Similarly, I do respect A.J.'s intelligence and his analytical ability. Our points of view differ due to how we examine the same type of business. I wouldn't necessarily classify it as "Eurasian-centric", but rather "global centric", but take it for what you wish.
For what it's worth, we have worked together (and continue to do so) on ideas and proposals regarding the future of spectrum in the United States. Despite our differences, we do get along well and manage to resolve them into something useful and interesting.
Now, onto the Band 41 comment of his...
Let me predicate this on the simple fact that I don't "hate"/"dislike"/etc. Band 41. It's a perfectly suitable band. However, I will acknowledge that Band 38 (the subset of it) has much larger scale, being used across Europe and the Middle East. Does that mean I necessarily prefer Band 38 over Band 41? No.

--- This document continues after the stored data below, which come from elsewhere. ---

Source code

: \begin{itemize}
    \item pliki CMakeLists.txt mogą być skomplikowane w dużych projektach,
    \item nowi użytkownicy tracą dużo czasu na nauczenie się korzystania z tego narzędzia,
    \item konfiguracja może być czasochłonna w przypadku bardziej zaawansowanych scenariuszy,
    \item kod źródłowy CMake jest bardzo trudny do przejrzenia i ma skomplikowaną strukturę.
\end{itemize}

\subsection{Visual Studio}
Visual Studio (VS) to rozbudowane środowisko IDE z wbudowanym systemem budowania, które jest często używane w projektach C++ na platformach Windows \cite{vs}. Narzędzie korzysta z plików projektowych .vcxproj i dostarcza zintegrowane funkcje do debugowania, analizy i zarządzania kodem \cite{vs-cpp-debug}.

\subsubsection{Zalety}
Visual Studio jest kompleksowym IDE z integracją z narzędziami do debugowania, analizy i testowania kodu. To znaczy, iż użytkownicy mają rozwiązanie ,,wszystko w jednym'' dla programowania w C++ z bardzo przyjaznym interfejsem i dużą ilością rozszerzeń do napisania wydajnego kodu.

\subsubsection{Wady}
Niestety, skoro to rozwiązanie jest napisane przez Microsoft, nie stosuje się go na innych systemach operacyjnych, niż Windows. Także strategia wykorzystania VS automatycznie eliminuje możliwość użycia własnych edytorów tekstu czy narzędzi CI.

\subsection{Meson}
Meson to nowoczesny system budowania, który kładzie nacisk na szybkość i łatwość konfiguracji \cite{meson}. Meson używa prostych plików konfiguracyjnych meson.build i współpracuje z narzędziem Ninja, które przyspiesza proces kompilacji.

However, I would prefer that the U.S. band plan for 2.6GHz be reorganized to something that is more useful and usable for a wider number of parties. It goes without saying that the band plan for 2496-2690 MHz is incredibly screwed up. I would like to see it fixed up so that it would be more attractive to use by more companies, enabling more competition in the high-capacity wireless system market. I'd like to see a band plan that preserves Sprint's ability to launch up to three 20MHz TDD carriers with the remainder being auctioned for FDD and TDD operations by other parties. That would be a Band 7+41 band plan, with Sprint and others having some blocks that also fit in the Band 38 range so that they can take advantage of economic scale and inbound roaming opportunities there. Band 7 is used all over the world to offer high capacity FDD operations, and enabling other players in the market to be able to go after that opportunity would be good for competition.
And as for 700MHz, it is pretty screwed up in its own right. The 698-806 MHz band has had a long and storied history of being released piecemeal, which led to the convoluted and spectrally inefficient band plan we have today. It's very clear that no one really thought about the consequences of releasing frequencies the way it was done, which led to the issues we have today.

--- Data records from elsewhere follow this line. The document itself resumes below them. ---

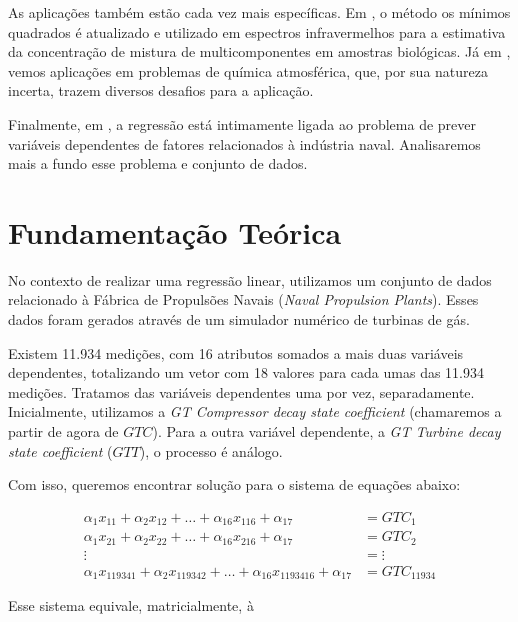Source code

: \documentclass[a4paper, 12pt]{article}
\theoremstyle{definition}
\theoremstyle{remark}
\begin{document}
As aplicações também estão cada vez mais específicas. Em \cite{haaland1982}, o método os mínimos quadrados é atualizado e utilizado em espectros infravermelhos para a estimativa da concentração de mistura de multicomponentes em amostras biológicas. Já em \cite{cantrell2008}, vemos aplicações em problemas de química atmosférica, que, por sua natureza incerta, trazem diversos desafios para a aplicação.

Finalmente, em \cite{Coraddu2013Machine}, a regressão está intimamente ligada ao problema de prever variáveis dependentes de fatores relacionados à indústria naval. Analisaremos mais a fundo esse problema e conjunto de dados.



\newpage
\section{Fundamentação Teórica}
No contexto de realizar uma regressão linear, utilizamos um conjunto de dados relacionado à Fábrica de Propulsões Navais (\textit{Naval Propulsion Plants}). Esses dados foram gerados através de um simulador numérico de turbinas de gás. \cite{dataset}
    
Existem 11.934 medições, com 16 atributos somados a mais duas variáveis dependentes, totalizando um vetor com 18 valores para cada umas das 11.934 medições. Tratamos das variáveis dependentes uma por vez, separadamente. Inicialmente, utilizamos a \textit{GT Compressor decay state coefficient} (chamaremos a partir de agora de $GTC$). Para a outra variável dependente, a \textit{GT Turbine decay state coefficient} ($GTT$), o processo é análogo.
    
Com isso, queremos encontrar solução para o sistema de equações abaixo:
    
\begin{align*}
    \alpha_1 x_{11} + \alpha_2 x_{12} + \ldots + \alpha_{16} x_{116} + \alpha_{17} &= GTC_1\\
    \alpha_1 x_{21} + \alpha_2 x_{22} + \ldots + \alpha_{16} x_{216} + \alpha_{17} &= GTC_2\\
    \vdots &= \vdots\\
    \alpha_1 x_{119341} + \alpha_2 x_{119342} + \ldots + \alpha_{16} x_{1193416} + \alpha_{17} &= GTC_{11934}
\end{align*}

Esse sistema equivale, matricialmente, à
\end{document}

Because of this, the Asia-Pacific Telecommunity (APT, the frequency regulator for Asia and Oceania) worked very hard with CITEL (the frequency regulator for the Americas) and CEPT (the one for Europe and Africa) to design a better band plan to be used by countries all over the world. At the end of 2012, APT submitted the band plan to 3GPP to be designated as an official band for E-UTRA, and it received the designation as band 28. Shortly after that, the APT band plan was selected for 700MHz across Latin America, Africa, Asia, and Oceania. In fact, only the US and Canada have not chosen the APT plan. Sprint's parent, SoftBank Mobile, has a band 28 license and will be rolling out its 700MHz "platinum band" LTE network when the frequencies are released in January. While it is true that there are more devices for US 700MHz now, this will not remain true in the next two years.
With the APT band plan, the 700MHz band can support nine 5MHz FDD blocks. Depending on how the reconfiguration is structured, it could enable another auction of some 700MHz blocks on a national basis. And with the new band plan, all interoperability issues and DTV interference issues go away.

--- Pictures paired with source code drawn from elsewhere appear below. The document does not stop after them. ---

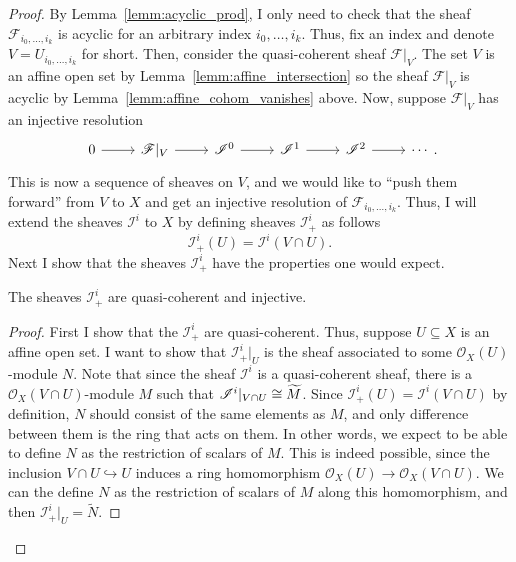 \begin{proof} %
  By Lemma~\ref{lemm:acyclic_prod}, I only need to check that the sheaf
  $\mathscr{F}_{i_{0},\ldots,i_{k}}$ is acyclic for an arbitrary index
  $i_{0},\ldots,i_{k}$. Thus, fix an index and denote $V=U_{i_{0},\ldots,i_{k}}$
  for short. Then, consider the quasi-coherent sheaf $\mathscr{F}\vert_{V}$.
  The set $V$ is an affine open set by Lemma~\ref{lemm:affine_intersection}
  so the sheaf $\mathscr{F}\vert_{V}$ is acyclic by
  Lemma~\ref{lemm:affine_cohom_vanishes} above. Now, suppose
  $\mathscr{F}\vert_{V}$ has an injective resolution
  \[\begin{tikzcd}
      0\rar & \mathscr{F}\vert_{V}\rar & \mathscr{I}^{0}\rar
      & \mathscr{I}^{1}\rar & \mathscr{I}^{2}\rar & \cdots
    \end{tikzcd}.\]
  This is now a sequence of sheaves on $V$, and we would like to
  ``push them forward'' from $V$ to $X$ and get an injective resolution of
  $\mathscr{F}_{i_{0},\ldots,i_{k}}$. Thus, I will extend the sheaves
  $\mathscr{I}^{i}$ to $X$ by defining sheaves $\mathscr{I}_{+}^{i}$ as follows
  \[
    \mathscr{I}_{+}^{i}(U)=\mathscr{I}^{i}(V\cap U).
  \]
  Next I show that the sheaves $\mathscr{I}_{+}^{i}$ have the properties
  one would expect.
  \begin{claim}
    The sheaves $\mathscr{I}_{+}^{i}$ are quasi-coherent and injective.
  \end{claim}
  {\renewcommand{\qedsymbol}{$\blacksquare$}
    \begin{proof}
      First I show that the $\mathscr{I}_{+}^{i}$ are quasi-coherent.
      Thus, suppose $U\subseteq X$ is an affine open set. I want to show
      that $\mathscr{I}_{+}^{i}\vert_{U}$ is the sheaf associated to some
      $\mathscr{O}_{X}(U)$-module $N$. Note that since the sheaf
      $\mathscr{I}^{i}$ is a quasi-coherent sheaf, there is a
      $\mathscr{O}_{X}(V\cap U)$-module $M$ such that
      $\mathscr{I}^{i}\vert_{V\cap U}\cong\widetilde{M}$. Since $\mathscr{I}_{+}^{i}(U)
      =\mathscr{I}^{i}(V\cap U)$ by definition, $N$ should consist of the same
      elements as $M$, and only difference between them is the ring that
      acts on them. In other words, we expect to be able to define $N$ as
      the restriction of scalars of $M$. This is indeed possible, since
      the inclusion $V\cap U\hookrightarrow U$ induces a ring homomorphism
      $\mathscr{O}_{X}(U)\to \mathscr{O}_{X}(V\cap U)$. We can the
      define $N$ as the restriction of scalars of $M$ along this
      homomorphism, and then $\mathscr{I}_{+}^{i}\vert_{U}=\widetilde{N}$.


\end{proof}}
\end{proof}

As for being in sync with other countries, it offers major economic advantages to consumers and to operators. Smaller scale businesses are more sustainable, because they can rely on the indirect scale available from the total market, rather than having to create its own scale by some other means. And with telecom being a business of scale, this is hugely beneficial.
Say A.J., Robert, and I wanted to build an operation together. If our frequencies conform to the design used by larger players all over the world, we can simply request those designs to use for our systems and take advantage of the design and cost advantages of buying something already available and well-scaled. For our customers, it would mean that our devices and systems would be cheaper, allowing our lower costs to enable savings to them. Perhaps what might cost us hundreds of millions of dollars for a unique system would only be tens of millions of dollars instead. Still big numbers, but substantially cheaper.
This is what makes GSM so successful. That global scale enables certain advantages to even new entrants, provided they are able to work within the framework that others have dug into. We see this in the U.S. on a smaller scale with operators like Bluegrass Cellular and Pioneer Cellular firmly sunk into the Verizon ecosystem as part of the LTE in Rural America program, or Piedmont Telephone Cellular and AT&T (prior to Piedmont selling its systems to AT&T and moving to be a "managing partner" like how King Street is to USCC).
As it gets more and more expensive to provide high-quality service, the "global scale" part of the equation matters more and more. Verizon's aggressive moves to kill its reliance on CDMA for its B2C and B2B operations are very much indicative of this.